Cycle Trading Strategies
There are tons of trading strategies that traders developed, some work and some don’t. Some trading strategies work for some traders, but fail for others. The most common reason being traders apply the wrong trading strategies to the wrong time. There are trading strategies that work well during recession but failed miserably in a bull market, and vice versa. Today, we are going to look at two powerful trading strategies that you can use for different stock market conditions.
In short term swing trading or day trading, almost all trading strategies incorporate technical analysis and chart patterns for trade setups, profit taking and stop losses, and that’s exactly what we will use for our trading strategies. Let’s begin.
What is Cycle Trading?
Cycle trading is a way that traders use to find support and resistance of a stock and buy stock when the stock hit a cycle low and sell stock when the stock hit a cycle high. This strategy is best used when a stock is trading in cycles.
Cycle Trading Pattern
The Cycle Trading Pattern looks like a Sin wave. When the stock market or an individual stock is trading in a range, it is what we called a stock is trading in a cycle. It fails to drop lower than the cycle low and fails to rise higher than the cycle high. Sometimes, a stock may trade in cycles for many years. When you recognize this pattern, you should buy the stock at cycle low and sell it when it approaches cycle highs.
4 Phases of a Trading Cycle
There are generally 4 phases of a trading cycle, Business Phase, Recession Phase, Depression Phase, Recovery Phase. There are short term and long term cycles of a stock or the general economy. If you buy stocks during the Business Phase or the Recovery Phase, you could make a really nice profit.
Cycle Trading Chart
Here's the chart for AMAT which was trading in cycle in the past 2 years with a cycle low of 10.0 and a cycle high of 16.5.
Short Term Cycle Trading
There are short term cycles within long term cycles and you can literally find cycles on any daily or intraday chart. Your goal is to buy stocks at the support level or cycle lows and sell them on cycle high or the resistance level. You should set your stop loss right below the support level if you go long and the stop loss should be above the resistance level when you go short.
Trend Following Trading Strategies
During a bull market, trend following strategies work really well and it performs better than any other trading strategy. If you apply trend following strategies in the recent month, you could have pick up winners like AAPL and BAC.
If you have traded in the stock market for over half year, you must have heard “The trend is your friend”. This is exactly what trend following strategies is all about, to ride the trends.
Here are a few ways that you determine whether or not a stock is trending.
1. Trend Line
- Draw trend lines on a chart and see if a stock is trending higher. Connect each higher lows and the trend line should be going up. The stock close of each trading day should stay above the trend line. You can draw trend lines manually or you can use a trading software like MarketClub where you can draw directly on the chart. The green triangles on the chart are buying signals generated by MarketClub and the red triangles are selling signals.
2. Moving Average Orders
- You can use a few moving averages or exponential moving averages and arrange them in ascending orders. For example, you can use a 5-day EMA, 10-day EMA and a 20-day EMA. When the 5-day EMA is above the 10-day EMA, and the 10-day EMA is above the 20-day EMA, that is a signal for a trending stock. You can use a longer or shorter period of EMA depends on what type of traders you are.

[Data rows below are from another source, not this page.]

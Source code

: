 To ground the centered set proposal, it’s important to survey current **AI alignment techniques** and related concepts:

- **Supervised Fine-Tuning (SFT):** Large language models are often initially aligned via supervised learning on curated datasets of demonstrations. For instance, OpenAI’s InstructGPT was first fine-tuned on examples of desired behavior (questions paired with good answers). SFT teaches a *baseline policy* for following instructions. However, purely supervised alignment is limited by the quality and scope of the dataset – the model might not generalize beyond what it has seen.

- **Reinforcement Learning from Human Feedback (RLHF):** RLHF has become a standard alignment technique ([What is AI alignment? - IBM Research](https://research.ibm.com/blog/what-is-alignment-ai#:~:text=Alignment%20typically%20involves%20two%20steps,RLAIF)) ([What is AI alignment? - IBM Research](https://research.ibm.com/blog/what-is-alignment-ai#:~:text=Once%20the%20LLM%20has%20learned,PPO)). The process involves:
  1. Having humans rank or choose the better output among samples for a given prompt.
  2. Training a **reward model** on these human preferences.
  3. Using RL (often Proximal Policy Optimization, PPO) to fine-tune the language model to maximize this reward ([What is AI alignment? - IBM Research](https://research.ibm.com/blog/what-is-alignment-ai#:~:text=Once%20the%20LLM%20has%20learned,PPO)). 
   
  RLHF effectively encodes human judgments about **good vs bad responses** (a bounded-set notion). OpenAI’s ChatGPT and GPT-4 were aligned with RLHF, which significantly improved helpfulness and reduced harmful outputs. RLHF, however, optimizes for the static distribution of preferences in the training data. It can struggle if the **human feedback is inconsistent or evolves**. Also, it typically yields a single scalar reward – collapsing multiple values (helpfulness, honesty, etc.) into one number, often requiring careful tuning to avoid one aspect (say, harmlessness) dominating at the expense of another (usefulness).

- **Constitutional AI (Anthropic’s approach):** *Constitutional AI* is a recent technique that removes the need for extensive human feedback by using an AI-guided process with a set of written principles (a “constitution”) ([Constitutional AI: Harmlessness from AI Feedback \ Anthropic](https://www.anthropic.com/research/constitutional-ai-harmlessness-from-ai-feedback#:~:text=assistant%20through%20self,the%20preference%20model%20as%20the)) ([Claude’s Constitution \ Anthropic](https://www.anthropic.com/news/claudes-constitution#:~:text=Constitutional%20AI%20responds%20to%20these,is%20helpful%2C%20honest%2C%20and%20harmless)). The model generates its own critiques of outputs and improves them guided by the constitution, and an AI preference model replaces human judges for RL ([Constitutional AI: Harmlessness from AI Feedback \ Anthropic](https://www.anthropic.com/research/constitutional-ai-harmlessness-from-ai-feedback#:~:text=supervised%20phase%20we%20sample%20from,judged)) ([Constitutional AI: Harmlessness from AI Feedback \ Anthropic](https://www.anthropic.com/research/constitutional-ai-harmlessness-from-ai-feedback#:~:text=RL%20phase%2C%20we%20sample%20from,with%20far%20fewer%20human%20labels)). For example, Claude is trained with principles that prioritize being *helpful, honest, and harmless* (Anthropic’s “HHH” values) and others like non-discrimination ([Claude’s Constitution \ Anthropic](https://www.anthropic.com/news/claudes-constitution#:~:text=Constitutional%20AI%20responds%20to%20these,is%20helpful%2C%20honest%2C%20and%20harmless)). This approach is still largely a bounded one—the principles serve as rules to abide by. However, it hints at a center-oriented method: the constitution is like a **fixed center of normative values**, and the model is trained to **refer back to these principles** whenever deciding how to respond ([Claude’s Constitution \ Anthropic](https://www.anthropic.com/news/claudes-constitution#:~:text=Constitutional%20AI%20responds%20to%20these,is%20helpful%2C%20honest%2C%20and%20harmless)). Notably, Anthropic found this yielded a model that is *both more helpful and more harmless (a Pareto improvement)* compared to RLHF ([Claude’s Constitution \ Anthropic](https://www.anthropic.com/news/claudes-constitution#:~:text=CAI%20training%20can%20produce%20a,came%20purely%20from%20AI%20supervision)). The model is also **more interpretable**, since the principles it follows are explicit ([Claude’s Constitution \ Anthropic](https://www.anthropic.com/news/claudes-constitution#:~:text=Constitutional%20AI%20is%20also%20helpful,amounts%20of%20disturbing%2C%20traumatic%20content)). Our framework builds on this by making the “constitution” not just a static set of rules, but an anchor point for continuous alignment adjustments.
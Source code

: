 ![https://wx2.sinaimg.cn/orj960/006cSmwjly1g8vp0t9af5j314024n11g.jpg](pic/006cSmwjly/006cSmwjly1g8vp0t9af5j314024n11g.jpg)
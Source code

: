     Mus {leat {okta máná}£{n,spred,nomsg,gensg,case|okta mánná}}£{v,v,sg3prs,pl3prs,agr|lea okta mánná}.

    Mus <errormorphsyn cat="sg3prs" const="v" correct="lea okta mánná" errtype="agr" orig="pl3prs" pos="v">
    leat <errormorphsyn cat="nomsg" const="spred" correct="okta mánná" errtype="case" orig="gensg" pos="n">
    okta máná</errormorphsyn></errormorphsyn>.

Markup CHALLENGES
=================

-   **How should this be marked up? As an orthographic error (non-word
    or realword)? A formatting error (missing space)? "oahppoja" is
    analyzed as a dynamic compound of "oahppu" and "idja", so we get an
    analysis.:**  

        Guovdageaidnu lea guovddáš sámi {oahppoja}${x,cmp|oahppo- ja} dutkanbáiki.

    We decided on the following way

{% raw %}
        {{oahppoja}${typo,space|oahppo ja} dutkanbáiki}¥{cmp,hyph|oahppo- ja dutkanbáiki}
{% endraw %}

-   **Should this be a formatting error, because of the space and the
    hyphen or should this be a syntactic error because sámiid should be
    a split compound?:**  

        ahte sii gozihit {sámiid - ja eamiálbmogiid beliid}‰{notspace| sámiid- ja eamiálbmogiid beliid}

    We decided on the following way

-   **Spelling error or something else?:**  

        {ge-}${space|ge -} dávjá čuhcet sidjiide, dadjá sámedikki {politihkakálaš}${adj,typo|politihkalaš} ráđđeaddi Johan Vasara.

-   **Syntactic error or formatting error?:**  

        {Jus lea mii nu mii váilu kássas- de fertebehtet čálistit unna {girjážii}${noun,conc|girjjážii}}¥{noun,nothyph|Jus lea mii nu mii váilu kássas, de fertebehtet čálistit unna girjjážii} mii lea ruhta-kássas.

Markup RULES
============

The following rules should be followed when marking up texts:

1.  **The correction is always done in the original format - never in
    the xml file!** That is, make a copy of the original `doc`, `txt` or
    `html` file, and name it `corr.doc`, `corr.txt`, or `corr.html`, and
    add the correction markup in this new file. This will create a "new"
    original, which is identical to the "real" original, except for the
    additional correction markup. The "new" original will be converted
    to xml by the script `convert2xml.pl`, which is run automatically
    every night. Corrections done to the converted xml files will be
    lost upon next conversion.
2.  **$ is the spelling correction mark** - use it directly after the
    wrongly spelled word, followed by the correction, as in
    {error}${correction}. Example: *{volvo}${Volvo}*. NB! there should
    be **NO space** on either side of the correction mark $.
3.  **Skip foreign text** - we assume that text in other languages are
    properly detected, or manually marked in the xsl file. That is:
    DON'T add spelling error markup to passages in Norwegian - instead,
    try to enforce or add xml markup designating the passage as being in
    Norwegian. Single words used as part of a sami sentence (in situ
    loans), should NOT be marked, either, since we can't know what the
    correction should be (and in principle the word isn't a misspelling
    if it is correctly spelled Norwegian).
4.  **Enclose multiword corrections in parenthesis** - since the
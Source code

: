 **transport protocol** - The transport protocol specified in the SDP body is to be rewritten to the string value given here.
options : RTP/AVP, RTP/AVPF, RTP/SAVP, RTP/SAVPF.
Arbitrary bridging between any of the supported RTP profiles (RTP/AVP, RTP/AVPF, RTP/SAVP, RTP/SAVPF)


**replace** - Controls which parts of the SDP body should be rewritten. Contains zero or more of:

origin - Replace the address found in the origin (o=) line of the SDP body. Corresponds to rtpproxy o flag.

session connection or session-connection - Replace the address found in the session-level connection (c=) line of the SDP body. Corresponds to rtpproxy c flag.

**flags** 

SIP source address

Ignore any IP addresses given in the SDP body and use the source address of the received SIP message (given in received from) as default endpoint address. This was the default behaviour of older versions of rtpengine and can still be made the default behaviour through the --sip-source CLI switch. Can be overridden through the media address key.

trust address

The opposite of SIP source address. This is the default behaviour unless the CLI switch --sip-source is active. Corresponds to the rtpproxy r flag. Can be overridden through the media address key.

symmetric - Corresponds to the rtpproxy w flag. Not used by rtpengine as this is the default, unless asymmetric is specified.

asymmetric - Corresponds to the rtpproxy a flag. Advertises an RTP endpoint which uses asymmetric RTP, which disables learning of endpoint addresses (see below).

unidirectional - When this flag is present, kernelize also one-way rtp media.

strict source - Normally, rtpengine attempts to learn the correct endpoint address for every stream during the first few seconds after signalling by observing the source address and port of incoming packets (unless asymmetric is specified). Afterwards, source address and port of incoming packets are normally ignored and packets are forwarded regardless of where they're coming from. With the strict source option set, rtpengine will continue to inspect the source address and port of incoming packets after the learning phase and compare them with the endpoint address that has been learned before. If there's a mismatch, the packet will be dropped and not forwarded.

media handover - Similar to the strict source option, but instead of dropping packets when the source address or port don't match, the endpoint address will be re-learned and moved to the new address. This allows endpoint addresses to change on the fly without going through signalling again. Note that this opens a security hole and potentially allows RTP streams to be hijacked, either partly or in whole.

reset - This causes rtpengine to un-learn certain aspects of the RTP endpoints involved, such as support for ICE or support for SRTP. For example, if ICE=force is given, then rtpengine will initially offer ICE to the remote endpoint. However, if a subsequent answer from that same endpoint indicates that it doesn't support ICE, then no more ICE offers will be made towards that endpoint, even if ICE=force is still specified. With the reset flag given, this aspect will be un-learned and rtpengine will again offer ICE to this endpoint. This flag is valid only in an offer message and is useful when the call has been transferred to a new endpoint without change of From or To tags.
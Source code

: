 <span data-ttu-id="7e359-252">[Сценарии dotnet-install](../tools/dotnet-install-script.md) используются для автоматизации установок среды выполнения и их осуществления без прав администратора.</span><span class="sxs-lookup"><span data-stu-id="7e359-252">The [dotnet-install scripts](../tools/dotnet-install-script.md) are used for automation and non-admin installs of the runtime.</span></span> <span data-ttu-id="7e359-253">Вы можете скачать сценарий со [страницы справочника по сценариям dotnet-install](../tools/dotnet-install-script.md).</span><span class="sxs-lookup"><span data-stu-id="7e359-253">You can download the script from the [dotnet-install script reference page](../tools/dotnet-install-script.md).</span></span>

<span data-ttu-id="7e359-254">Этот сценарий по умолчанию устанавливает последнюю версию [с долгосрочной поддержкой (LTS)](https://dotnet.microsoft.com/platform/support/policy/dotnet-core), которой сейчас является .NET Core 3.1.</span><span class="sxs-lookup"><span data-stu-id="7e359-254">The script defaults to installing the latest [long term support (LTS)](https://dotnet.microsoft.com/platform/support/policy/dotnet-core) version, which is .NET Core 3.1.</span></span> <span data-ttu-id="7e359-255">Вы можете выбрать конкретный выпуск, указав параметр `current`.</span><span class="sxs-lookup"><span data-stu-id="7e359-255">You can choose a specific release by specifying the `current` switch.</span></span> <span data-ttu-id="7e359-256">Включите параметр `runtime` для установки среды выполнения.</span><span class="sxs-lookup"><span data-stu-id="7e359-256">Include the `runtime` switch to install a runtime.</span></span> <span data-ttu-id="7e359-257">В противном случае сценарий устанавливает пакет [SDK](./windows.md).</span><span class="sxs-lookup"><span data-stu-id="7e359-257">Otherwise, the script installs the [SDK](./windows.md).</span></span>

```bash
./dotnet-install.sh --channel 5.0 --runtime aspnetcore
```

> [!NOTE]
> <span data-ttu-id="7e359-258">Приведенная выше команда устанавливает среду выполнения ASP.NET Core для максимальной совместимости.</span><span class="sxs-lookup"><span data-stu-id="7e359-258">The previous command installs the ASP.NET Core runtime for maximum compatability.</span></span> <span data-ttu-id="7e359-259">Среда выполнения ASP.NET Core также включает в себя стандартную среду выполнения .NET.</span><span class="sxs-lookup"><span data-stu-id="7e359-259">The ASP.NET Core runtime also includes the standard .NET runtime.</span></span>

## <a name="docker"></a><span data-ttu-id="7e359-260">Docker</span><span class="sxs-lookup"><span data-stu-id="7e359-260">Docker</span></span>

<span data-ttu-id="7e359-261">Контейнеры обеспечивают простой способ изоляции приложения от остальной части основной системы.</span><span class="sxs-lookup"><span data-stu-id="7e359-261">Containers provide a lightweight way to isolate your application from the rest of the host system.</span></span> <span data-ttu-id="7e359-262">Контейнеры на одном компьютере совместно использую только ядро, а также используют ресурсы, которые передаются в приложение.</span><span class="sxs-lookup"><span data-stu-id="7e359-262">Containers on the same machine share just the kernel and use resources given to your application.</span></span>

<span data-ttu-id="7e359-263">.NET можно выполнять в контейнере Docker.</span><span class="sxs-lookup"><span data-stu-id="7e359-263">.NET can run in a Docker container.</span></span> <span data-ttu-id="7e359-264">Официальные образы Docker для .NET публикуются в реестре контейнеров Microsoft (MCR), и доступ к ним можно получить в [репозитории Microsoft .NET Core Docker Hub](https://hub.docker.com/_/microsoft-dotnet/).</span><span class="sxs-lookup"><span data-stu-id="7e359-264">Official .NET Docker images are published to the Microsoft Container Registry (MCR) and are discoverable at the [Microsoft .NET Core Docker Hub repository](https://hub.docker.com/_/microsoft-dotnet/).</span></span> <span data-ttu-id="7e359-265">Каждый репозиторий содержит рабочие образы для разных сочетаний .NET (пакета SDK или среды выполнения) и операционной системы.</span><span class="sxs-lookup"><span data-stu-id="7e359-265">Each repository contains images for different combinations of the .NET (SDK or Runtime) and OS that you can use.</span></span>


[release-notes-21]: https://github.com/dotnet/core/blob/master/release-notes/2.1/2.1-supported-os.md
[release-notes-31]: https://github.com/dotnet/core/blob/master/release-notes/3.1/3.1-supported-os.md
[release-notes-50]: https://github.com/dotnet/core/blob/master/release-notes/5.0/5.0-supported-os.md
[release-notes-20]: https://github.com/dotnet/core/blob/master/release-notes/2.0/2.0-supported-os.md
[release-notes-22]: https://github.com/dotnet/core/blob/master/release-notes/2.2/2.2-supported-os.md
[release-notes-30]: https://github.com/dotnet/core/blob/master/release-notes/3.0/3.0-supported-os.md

On 1/5, the following chart triggers a buy signal for BAC where the 5-day EMA is above the 10-day EMA and the 10-day EMA just crossover the 20-day EMA. The stock then went from $6.32 a share to $8.03. That is a 27% gain in 5 weeks.
3. Overbought Stocks
– The third method to see if a stock is trending is to use the overbought indicator. If you use a technical indicator like RSI or stochastic, you can easily check if a stock is overbought. A stock is considered overbought when the RSI rise above 70 or when the Stochastic is Indicator rise above 80. When a stock stays in the overbought area for a long term, the stock becomes a trending stock. If you look for stocks manually, it can take hour to find these overbought stocks. You can use our stock screener to find these stocks quickly and it will save you a lot of time.
Screen for overbought stocks with a stock screener
a) Find the stochastic crossover scan
b) Select the stochastic value between 80 and 100
c) Click the Submit button next to it and you will get a list of stocks that are overbought.
4. ADX Indicator
- ADX is a technical indicator that measures the strength of a trend. When ADX rise above 25, the stock is in a strong trend. If the value is over 30, that means the trend is even stronger. ADX below 25 means the trend is weak and any value under 20 means there is no trend for the stock. Again, you can use the technical stock screener to scan for these stocks.
a) Find the ADX Crossover
b) Select ADX Value >= 25 (You can set this value to 30 or 35 for extremely strong trends)
c) Click the submit button next to it and you will get a list of stocks with strong trend.
5. Daily Trending Stocks
- This is a free service by INO where you can get the daily top 50 trending stocks. These are great stocks for day traders and swing traders.
Click here to check it out.
There are other ways to find trending stocks, but these are pretty good strategies that you can use.
These two trading strategies work well for short term traders.